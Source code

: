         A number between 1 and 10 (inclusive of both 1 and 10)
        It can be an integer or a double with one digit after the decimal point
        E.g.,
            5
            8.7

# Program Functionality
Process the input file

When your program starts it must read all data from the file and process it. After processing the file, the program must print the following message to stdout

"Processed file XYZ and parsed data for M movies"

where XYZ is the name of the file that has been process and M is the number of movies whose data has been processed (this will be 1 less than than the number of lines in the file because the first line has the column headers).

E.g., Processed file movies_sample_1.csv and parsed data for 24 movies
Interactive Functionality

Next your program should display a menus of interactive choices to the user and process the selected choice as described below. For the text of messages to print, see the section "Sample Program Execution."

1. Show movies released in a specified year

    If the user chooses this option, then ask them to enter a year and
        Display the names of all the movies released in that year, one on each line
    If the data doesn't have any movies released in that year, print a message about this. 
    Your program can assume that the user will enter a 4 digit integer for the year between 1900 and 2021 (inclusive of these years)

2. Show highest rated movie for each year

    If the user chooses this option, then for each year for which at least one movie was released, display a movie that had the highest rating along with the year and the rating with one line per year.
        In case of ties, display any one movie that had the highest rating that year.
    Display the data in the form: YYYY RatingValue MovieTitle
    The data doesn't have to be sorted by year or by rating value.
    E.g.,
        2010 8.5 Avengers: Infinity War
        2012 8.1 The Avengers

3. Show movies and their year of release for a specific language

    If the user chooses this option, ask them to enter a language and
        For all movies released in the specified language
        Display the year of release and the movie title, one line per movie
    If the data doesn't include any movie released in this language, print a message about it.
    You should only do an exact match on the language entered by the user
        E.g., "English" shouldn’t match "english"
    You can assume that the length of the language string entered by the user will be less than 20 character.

•••••

Give the number, and nothing else, of lines in the listing above that include the word "digit".

2